(Collected data entries)
▬▬▬▬▬▬▬▬▬▬

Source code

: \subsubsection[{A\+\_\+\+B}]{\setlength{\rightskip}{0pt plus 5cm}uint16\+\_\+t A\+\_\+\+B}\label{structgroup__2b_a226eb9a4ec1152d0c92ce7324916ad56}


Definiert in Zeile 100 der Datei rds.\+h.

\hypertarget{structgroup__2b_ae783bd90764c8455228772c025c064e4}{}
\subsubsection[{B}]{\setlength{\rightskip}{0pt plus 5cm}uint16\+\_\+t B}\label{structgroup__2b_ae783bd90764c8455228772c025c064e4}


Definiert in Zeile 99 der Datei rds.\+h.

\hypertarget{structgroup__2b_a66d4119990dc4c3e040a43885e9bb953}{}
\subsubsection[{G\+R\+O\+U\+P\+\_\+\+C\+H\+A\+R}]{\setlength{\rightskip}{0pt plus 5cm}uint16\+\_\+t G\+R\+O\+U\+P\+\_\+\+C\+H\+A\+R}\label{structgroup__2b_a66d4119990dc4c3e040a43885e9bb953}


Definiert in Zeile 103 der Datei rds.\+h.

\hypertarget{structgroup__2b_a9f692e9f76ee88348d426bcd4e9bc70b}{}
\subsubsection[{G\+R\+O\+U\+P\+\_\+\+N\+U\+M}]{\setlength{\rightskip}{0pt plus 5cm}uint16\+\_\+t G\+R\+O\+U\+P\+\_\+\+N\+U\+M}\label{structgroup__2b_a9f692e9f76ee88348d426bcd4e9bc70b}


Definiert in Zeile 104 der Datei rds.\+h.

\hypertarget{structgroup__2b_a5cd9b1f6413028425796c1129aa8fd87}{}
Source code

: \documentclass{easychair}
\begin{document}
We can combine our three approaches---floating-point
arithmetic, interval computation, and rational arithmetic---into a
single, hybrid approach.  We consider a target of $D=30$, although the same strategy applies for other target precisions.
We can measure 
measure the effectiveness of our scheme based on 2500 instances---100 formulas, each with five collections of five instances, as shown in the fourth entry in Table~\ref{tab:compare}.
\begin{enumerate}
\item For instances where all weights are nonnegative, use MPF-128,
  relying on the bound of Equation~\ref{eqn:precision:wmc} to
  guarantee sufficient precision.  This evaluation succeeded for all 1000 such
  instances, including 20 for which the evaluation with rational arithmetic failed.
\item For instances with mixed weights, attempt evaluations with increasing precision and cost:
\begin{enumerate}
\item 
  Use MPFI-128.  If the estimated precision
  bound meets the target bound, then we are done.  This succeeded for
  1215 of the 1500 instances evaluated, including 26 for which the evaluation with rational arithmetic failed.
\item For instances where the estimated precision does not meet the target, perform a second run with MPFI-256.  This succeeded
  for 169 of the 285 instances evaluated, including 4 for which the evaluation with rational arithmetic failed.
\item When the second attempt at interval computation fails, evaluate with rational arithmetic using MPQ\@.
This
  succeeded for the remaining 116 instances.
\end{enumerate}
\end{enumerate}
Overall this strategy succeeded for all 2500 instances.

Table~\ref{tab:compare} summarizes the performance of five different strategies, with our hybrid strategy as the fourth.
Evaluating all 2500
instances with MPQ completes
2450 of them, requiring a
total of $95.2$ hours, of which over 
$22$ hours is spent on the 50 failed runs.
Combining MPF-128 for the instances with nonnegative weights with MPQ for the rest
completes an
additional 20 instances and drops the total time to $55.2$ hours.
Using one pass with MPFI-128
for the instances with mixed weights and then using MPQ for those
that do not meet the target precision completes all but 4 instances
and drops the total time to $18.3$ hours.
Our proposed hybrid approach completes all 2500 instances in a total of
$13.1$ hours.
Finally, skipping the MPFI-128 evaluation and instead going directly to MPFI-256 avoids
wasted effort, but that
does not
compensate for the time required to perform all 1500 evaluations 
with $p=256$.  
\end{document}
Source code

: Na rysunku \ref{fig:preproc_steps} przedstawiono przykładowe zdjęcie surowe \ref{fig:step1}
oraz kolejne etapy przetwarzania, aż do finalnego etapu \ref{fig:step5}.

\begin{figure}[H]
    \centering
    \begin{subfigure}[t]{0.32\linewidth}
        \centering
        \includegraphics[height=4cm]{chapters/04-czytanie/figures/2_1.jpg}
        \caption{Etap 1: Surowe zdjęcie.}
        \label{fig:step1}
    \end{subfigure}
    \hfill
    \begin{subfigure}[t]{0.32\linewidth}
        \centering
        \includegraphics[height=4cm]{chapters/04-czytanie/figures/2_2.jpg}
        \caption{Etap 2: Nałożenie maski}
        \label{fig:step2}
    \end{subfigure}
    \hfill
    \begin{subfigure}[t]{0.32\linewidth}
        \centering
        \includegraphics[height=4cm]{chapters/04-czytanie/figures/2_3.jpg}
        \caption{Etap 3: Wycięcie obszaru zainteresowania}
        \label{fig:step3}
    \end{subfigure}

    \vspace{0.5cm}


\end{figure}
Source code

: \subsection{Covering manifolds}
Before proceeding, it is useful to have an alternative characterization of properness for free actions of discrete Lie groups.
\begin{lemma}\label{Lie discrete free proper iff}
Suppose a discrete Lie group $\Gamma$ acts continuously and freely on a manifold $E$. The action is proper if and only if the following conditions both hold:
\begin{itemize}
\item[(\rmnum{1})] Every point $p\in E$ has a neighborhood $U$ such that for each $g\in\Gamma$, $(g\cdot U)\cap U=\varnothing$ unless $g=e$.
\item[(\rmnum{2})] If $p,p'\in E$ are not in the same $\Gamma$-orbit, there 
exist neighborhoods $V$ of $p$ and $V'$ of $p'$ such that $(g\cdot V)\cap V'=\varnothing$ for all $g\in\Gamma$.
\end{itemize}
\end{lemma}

▬▬▬▬▬▬▬▬▬▬

_Work to be completed_: When a line above contains the string "rightskip", copy that line.

_Response for this exercise_:
: \subsubsection[{A\+\_\+\+B}]{\setlength{\rightskip}{0pt plus 5cm}uint16\+\_\+t A\+\_\+\+B}\label{structgroup__2b_a226eb9a4ec1152d0c92ce7324916ad56}
\subsubsection[{B}]{\setlength{\rightskip}{0pt plus 5cm}uint16\+\_\+t B}\label{structgroup__2b_ae783bd90764c8455228772c025c064e4}
\subsubsection[{G\+R\+O\+U\+P\+\_\+\+C\+H\+A\+R}]{\setlength{\rightskip}{0pt plus 5cm}uint16\+\_\+t G\+R\+O\+U\+P\+\_\+\+C\+H\+A\+R}\label{structgroup__2b_a66d4119990dc4c3e040a43885e9bb953}
\subsubsection[{G\+R\+O\+U\+P\+\_\+\+N\+U\+M}]{\setlength{\rightskip}{0pt plus 5cm}uint16\+\_\+t G\+R\+O\+U\+P\+\_\+\+N\+U\+M}\label{structgroup__2b_a9f692e9f76ee88348d426bcd4e9bc70b}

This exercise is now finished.